Manual - Character Generation

Characters in Incursion are generated in five steps.


Every character in Incursion belongs to one of nine species of intelligent humanoids that populate Therya. These races each offer unique advantages and disadvantages in gameplay. A character's race alters four types of traits:

Attribute Modifiers: Each race has a set of modifiers to their attribute scores. For example, dwarves are more hardy then humans, orcs stronger and elves more charismatic. These modifiers stack with all other bonus types, and are permanent and always in effect.

Racial Skills: Each race has certain skills that they have a particular aptitude for. These skills are treated as if they were class skills for every class the character has. Some races also grant racial bonuses to certain skills.

Favored Classes: Each race (except humans) have two classes as their favored classes. If a multiclass character's highest class (or one of his equally high classes) is not a racial favored class, then she receives a 20% penalty to all experience points earned.

Humans treat all classes as favored classes, and thus never receive an experience penalty for multiclassing.

Special Abilities: Each race offers a few unique powers or abilities; examples include a gnome's innate illusion magic, an elf's ability to meditate instead of sleeping, or an orc's ability to take an enemy's power by devouring his corpse.

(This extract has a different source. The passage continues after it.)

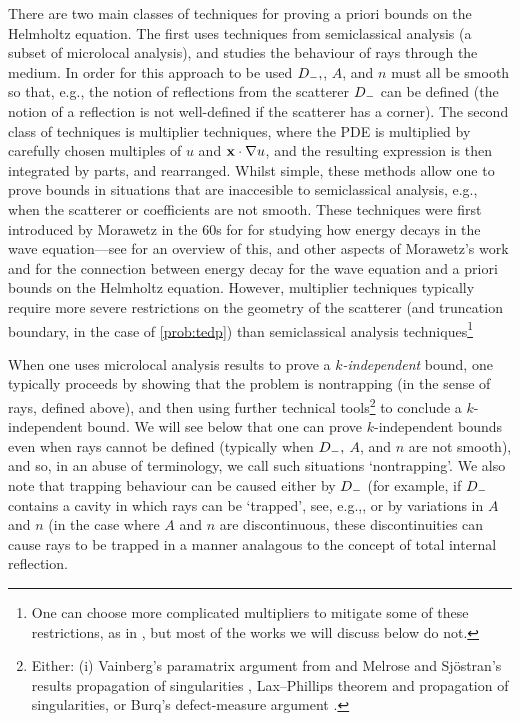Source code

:     There are two main classes of techniques for proving a priori bounds on the Helmholtz equation. The first uses techniques from semiclassical analysis (a subset of microlocal analysis), and studies the behaviour of rays through the medium. In order for this approach to be used $D_{-},$, $A$, and $n$ must all be smooth so that, e.g., the notion of reflections from the scatterer $D_{-}$ can be defined (the notion of a reflection is not well-defined if the scatterer has a corner). The second class of techniques is multiplier techniques, where the PDE is multiplied by carefully chosen multiples of $u$ and $\mathbf{x}\cdot\nabla u$, and the resulting expression is then integrated by parts, and rearranged. Whilst simple, these methods allow one to prove bounds in situations that are inaccesible to semiclassical analysis, e.g., when the scatterer or coefficients are not smooth. These techniques were first introduced by Morawetz in the 60s for for studying how energy decays in the wave equation---see \cite{GaGrPaSaSoTa:18} for an overview of this, and other aspects of Morawetz's work and for the connection between energy decay for the wave equation and a priori bounds on the Helmholtz equation. However, multiplier techniques typically require more severe restrictions on the geometry of the scatterer (and truncation boundary, in the case of \cref{prob:tedp}) than semiclassical analysis techniques\footnote{One can choose more complicated multipliers to mitigate some of these restrictions, as in \cite{MoRaSt:77}, but most of the works we will discuss below do not.}

When one uses microlocal analysis results to prove a \emph{$k$-independent} bound, one typically proceeds by showing that the problem is nontrapping (in the sense of rays, defined above), and then using further technical tools\footnote{Either: (i) Vainberg's paramatrix argument from \cite{Va:75} and Melrose and Sj\"ostran's results propagation of singularities \cite{MeSj:82}, Lax--Phillips theorem \cite{LaPh:??} and propagation of singularities, or Burq's defect-measure argument \cite{Bu:02}.} to conclude a $k$-independent bound. We will see below that one can prove $k$-independent bounds even when rays cannot be defined (typically when $D_{-},$ $A$, and $n$ are not smooth), and so, in an abuse of terminology, we call such situations `nontrapping'. We also note that trapping behaviour can be caused either by $D_{-}$ (for example, if $D_{-}$ contains a cavity in which rays can be `trapped', see, e.g.,, or by variations in $A$ and $n$ (in the case where $A$ and $n$ are discontinuous, these discontinuities can cause rays to be trapped in a manner analagous to the concept of total internal reflection.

Some of these can be actively used in the game by pressing 'u' and choosing the relevant ability from the menu, while others are always active and simply alter the way the game operates at different times.
See Also: Race Descriptions


A character enters play at level one and gains more levels throughout the game. These levels can be distributed among any 3 of Incursion's classes in any amounts the player desires. For example, a level 7 character — the highest that can be achieved in the current version of the game — could be a Fighter 7, a Fighter 3 / Mage 4 or even a Monk 1 / Paladin 2 / Fighter 4. The class you choose at the beginning of the game is the class that your first level will be invested into, as well as the class that all other levels will by default be invested into if you do not choose the 'M'ulticlass option on the character sheet screen.

Classes grant a wide variety of different abilities as the character advances in level, including bonus feats, skill points and class features. These are described in more detail under each individual class's description.

Experience: You gain experience points for killing monsters and overcoming other challenges; the amount of experience that overcoming a challenge grants is determined by the toughness of the challenge in relation to your own power. When you have achieved enough experience to gain a new level, the game will notify you of this with a special message. Your character is not yet changed in any way. When you want to level up, you can do so from the character sheet screen. If you have more than one class, the game will ask you which of your classes you want to invest the level into.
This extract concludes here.